Until a few years ago, I thought beans and roast were one and the same. This misconception can be excused since beans and roast tend to be labeled interchangeably within the commercial realm, causing confusion to even the most discriminating coffee-lover. Bean bags labeled either ‘Sumatra, Aceh, French, Italian or Dark’ are the ones which routinely get freshly ground in my home coffee grinder for brewing each morning. Once the distinction is made between bean origin and type of roast, a greater understanding of coffee basics unfolds.
- Country of origin, where grown
- Conditions (levels of shade, soil, weather)
- Harvesting process (dry, semi-washed; chemical, organic)
- Drying procedures (1,2 or 3 step phase)
- Level of bean sort at exporters warehouse (by hand, machine)
- Light (light brown, for milder coffee varieties, no oil on surface of beans)
- Medium (medium brown, stronger flavor, non-oily surface; preferred in the USA)
- Medium-Dark (rich dark color, some oil on surface of beans, slight bittersweet aftertaste)
- Dark (shiny black beans, oily surface, pronounced bitterness, less acidity)
In the case of my personal preferences, Sumatra and Aceh refer to the origin of the beans (with Aceh a specific area in northern Sumatra) and French, Italian or Dark refer to the type of roast incurred upon beans of all sorts.
Sumatran character is basically ‘of the earth.’ Low in acidity, these beans offer a full-bodied, spicy flavor profile with a lingering dark chocolate finish. The distinctive earthy taste can be directly related to a unique aging process specific to Sumatran harvesting and drying techniques. The beans mildly ferment during their organically semi-washed harvesting process and three-step drying phase. Already labor intensive, the coffee beans are then hand sorted before export from Sumatra, guaranteeing a high level of ready-to-roast beans.
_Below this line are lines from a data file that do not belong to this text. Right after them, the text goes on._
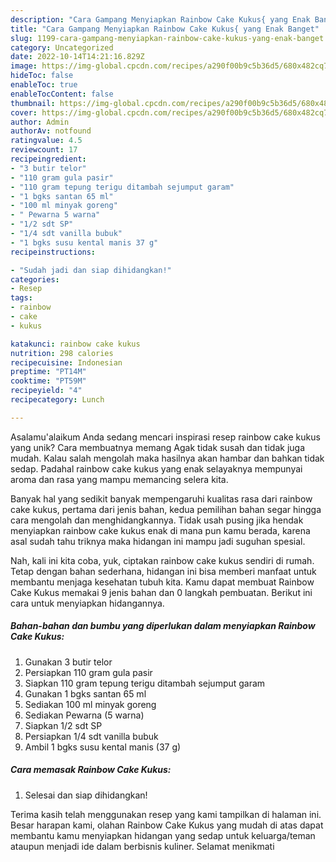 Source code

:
 ```yaml
---
description: "Cara Gampang Menyiapkan Rainbow Cake Kukus{ yang Enak Banget"
title: "Cara Gampang Menyiapkan Rainbow Cake Kukus{ yang Enak Banget"
slug: 1199-cara-gampang-menyiapkan-rainbow-cake-kukus-yang-enak-banget
category: Uncategorized
date: 2022-10-14T14:21:16.829Z
image: https://img-global.cpcdn.com/recipes/a290f00b9c5b36d5/680x482cq70/rainbow-cake-kukus-foto-resep-utama.jpg
hideToc: false
enableToc: true
enableTocContent: false
thumbnail: https://img-global.cpcdn.com/recipes/a290f00b9c5b36d5/680x482cq70/rainbow-cake-kukus-foto-resep-utama.jpg
cover: https://img-global.cpcdn.com/recipes/a290f00b9c5b36d5/680x482cq70/rainbow-cake-kukus-foto-resep-utama.jpg
author: Admin
authorAv: notfound
ratingvalue: 4.5
reviewcount: 17
recipeingredient:
- "3 butir telor"
- "110 gram gula pasir"
- "110 gram tepung terigu ditambah sejumput garam"
- "1 bgks santan 65 ml"
- "100 ml minyak goreng"
- " Pewarna 5 warna"
- "1/2 sdt SP"
- "1/4 sdt vanilla bubuk"
- "1 bgks susu kental manis 37 g"
recipeinstructions:

- "Sudah jadi dan siap dihidangkan!"
categories:
- Resep
tags:
- rainbow
- cake
- kukus

katakunci: rainbow cake kukus 
nutrition: 298 calories
recipecuisine: Indonesian
preptime: "PT14M"
cooktime: "PT59M"
recipeyield: "4"
recipecategory: Lunch

---
```



Asalamu'alaikum Anda sedang mencari inspirasi resep rainbow cake kukus yang unik? Cara membuatnya memang Agak tidak susah dan tidak juga mudah. Kalau salah mengolah maka hasilnya akan hambar dan bahkan tidak sedap. Padahal rainbow cake kukus yang enak selayaknya mempunyai aroma dan rasa yang mampu memancing selera kita.




Banyak hal yang sedikit banyak mempengaruhi kualitas rasa dari rainbow cake kukus, pertama dari jenis bahan, kedua pemilihan bahan segar hingga cara mengolah dan menghidangkannya. Tidak usah pusing jika hendak menyiapkan rainbow cake kukus enak di mana pun kamu berada, karena asal sudah tahu triknya maka hidangan ini mampu jadi suguhan spesial.


Nah, kali ini kita coba, yuk, ciptakan rainbow cake kukus sendiri di rumah. Tetap dengan bahan sederhana, hidangan ini bisa memberi manfaat untuk membantu menjaga kesehatan tubuh kita. Kamu dapat membuat Rainbow Cake Kukus memakai 9 jenis bahan dan 0 langkah pembuatan. Berikut ini cara untuk menyiapkan hidangannya.

<!--inarticleads1-->

##### Bahan-bahan dan bumbu yang diperlukan dalam menyiapkan Rainbow Cake Kukus:

1. Gunakan 3 butir telor
1. Persiapkan 110 gram gula pasir
1. Siapkan 110 gram tepung terigu ditambah sejumput garam
1. Gunakan 1 bgks santan 65 ml
1. Sediakan 100 ml minyak goreng
1. Sediakan  Pewarna (5 warna)
1. Siapkan 1/2 sdt SP
1. Persiapkan 1/4 sdt vanilla bubuk
1. Ambil 1 bgks susu kental manis (37 g)




<!--inarticleads2-->

##### Cara memasak Rainbow Cake Kukus:


1. Selesai dan siap dihidangkan!



Terima kasih telah menggunakan resep yang kami tampilkan di halaman ini. Besar harapan kami, olahan Rainbow Cake Kukus yang mudah di atas dapat membantu kamu menyiapkan hidangan yang sedap untuk keluarga/teman ataupun menjadi ide dalam berbisnis kuliner. Selamat menikmati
As in fine wine and food pairings, there are classic pairings of bean types to roasts. Sumatran beans lend themselves to the darker roasts. While I prefer a dark roast, I can appreciate a lighter roast when it presents a depth of flavor beyond that of colored water. Bottom line: I crave a roast which enhances the flavor of these beans rather than obscuring it through a generic burnt roast approach.
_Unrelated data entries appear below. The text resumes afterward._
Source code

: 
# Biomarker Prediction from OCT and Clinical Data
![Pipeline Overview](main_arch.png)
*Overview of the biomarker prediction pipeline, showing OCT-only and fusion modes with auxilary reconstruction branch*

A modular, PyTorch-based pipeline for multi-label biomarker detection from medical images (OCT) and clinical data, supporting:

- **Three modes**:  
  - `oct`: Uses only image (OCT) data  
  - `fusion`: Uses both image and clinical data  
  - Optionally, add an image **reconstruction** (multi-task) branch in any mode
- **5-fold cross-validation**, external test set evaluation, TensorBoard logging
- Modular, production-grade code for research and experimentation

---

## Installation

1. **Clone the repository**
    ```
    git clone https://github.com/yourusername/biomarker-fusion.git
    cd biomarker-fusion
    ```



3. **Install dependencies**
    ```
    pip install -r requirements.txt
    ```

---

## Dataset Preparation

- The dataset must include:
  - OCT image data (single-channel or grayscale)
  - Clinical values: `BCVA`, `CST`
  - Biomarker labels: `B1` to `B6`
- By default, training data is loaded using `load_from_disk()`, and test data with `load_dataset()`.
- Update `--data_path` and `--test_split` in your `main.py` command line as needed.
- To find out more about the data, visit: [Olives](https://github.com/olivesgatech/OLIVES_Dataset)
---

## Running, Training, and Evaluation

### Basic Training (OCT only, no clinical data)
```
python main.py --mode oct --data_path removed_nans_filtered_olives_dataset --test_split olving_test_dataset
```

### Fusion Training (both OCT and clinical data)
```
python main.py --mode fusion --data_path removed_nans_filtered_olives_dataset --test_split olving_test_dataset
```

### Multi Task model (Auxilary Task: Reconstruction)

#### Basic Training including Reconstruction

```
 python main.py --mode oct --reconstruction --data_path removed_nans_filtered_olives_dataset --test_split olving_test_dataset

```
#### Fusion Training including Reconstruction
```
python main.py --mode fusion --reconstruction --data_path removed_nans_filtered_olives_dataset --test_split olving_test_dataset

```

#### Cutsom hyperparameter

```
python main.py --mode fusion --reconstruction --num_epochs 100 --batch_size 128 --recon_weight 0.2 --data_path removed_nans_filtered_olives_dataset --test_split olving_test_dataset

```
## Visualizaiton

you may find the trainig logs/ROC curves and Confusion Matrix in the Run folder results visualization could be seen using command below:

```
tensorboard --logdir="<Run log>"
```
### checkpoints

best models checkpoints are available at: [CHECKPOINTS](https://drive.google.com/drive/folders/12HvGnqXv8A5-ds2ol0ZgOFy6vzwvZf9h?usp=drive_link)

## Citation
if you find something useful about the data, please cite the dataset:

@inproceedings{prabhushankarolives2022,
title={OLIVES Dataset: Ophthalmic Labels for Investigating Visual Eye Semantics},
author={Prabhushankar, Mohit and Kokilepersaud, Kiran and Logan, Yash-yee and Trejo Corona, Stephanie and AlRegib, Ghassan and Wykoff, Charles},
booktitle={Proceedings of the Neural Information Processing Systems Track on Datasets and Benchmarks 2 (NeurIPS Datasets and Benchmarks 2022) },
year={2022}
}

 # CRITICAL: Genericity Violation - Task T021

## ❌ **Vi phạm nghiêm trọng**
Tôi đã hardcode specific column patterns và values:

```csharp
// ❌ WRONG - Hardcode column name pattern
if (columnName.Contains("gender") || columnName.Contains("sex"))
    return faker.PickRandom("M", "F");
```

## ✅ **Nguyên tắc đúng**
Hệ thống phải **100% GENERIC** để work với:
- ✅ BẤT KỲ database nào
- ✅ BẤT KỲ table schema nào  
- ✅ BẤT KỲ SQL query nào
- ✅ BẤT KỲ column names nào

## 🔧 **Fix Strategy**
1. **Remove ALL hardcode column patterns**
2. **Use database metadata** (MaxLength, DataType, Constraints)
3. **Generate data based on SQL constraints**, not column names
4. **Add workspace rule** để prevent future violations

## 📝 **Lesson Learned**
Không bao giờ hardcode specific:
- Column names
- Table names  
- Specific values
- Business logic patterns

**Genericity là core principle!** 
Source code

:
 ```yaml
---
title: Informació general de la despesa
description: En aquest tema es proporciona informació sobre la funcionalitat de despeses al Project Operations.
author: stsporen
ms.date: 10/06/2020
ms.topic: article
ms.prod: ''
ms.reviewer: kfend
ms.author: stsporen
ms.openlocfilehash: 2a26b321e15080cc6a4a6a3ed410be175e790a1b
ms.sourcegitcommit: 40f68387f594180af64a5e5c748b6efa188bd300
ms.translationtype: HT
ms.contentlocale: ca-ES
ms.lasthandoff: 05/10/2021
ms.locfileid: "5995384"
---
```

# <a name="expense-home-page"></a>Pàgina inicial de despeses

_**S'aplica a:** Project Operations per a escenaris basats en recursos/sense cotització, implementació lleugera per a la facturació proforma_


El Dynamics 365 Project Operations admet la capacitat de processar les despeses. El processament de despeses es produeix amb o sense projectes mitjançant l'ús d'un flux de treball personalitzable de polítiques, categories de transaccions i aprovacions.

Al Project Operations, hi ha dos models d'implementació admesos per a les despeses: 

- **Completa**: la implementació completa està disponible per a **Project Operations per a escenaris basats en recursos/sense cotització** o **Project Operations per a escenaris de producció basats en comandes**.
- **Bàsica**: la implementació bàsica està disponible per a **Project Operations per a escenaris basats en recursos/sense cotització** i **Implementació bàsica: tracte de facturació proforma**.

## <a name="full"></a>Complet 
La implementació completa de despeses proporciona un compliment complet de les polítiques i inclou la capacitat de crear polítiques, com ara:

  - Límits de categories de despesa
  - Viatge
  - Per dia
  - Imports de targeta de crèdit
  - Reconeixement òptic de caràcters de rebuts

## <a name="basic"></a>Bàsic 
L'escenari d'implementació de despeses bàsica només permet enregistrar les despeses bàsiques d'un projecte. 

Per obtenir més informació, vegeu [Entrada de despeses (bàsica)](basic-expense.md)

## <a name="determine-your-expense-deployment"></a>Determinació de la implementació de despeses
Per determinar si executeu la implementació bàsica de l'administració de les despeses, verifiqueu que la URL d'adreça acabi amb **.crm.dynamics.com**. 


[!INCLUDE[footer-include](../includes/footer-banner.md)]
What we’re talking about here is the fine art of coffee roasting: the last step in a rather lengthy trip from coffee plant to coffee cup. Roasting is a technical skill requiring an intuitive and passionate approach in order to produce a superb product. Skilled roasters have learned to ‘read’ the beans during a roast. Indeed, the difference between perfectly roasted coffee and a ruined batch can be a matter of seconds; especially within the realm of the Darker Roasts.
The end product of all coffee roasting is a direct result of the roasters skill or lack thereof. Unskilled roasters tend to ‘burn-to-death’ beans in the name of creating a ‘Dark Roast.’ I posit that those claiming to dislike ‘French, Italian or Dark Roasts’ have only experienced ‘bad’ dark roasts. Case in point: It’s not how dark you roast the coffee, it’s how you roast it dark!
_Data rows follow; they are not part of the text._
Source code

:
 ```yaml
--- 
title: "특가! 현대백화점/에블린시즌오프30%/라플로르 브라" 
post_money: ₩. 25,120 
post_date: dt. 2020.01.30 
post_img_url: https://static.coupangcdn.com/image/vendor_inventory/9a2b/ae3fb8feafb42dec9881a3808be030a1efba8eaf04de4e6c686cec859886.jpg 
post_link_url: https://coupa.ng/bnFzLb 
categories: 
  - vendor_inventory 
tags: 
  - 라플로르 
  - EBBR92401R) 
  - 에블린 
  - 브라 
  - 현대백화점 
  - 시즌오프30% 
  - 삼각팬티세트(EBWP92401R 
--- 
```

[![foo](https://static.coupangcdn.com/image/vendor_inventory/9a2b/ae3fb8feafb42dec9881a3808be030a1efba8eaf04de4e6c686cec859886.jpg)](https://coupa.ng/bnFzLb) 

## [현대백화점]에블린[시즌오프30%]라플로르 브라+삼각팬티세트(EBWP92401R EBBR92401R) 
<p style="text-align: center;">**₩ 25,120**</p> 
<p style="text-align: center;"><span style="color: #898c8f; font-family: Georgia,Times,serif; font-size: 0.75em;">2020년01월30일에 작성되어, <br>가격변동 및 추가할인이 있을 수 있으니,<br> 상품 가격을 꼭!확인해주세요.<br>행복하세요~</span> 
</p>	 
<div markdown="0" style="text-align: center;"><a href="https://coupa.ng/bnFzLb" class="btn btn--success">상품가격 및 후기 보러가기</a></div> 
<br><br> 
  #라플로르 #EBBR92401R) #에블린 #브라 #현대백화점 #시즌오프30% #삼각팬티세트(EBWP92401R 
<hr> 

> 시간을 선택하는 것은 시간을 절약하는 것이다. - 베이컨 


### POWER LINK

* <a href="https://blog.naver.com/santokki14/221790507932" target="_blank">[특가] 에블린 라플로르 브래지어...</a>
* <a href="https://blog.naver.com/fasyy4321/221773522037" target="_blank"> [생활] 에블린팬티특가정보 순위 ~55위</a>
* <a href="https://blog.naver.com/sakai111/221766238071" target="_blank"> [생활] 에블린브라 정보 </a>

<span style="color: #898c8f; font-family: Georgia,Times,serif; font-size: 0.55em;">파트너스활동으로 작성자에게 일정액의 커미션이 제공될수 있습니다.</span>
In the specific instance of Sumatra beans, it’s doubly important to be attuned to this process as the beans themselves have a reputation for being unpredictable during the roasting process. However, in the hands of a Master Roaster, Sumatra beans yield the best of the best; the gold standard from which all coffees should be measured.
Once upon a time, a coffee-crazed free spirit named Laura met a Master Roaster who understood her deepest desires. Upon hearing these desires, the Master Roaster went to work on making Laura’s coffee dreams come true.
Indeed, the efforts of the Master Roaster far exceeded Laura’s wildest expectations. ‘Laura’s Sumatra’ delivered ecstatic satisfaction on a level beyond her known realm of experience. Alas, when Laura sought out the Master Roaster to order more coffee dreams, the Master Roaster was nowhere to be found.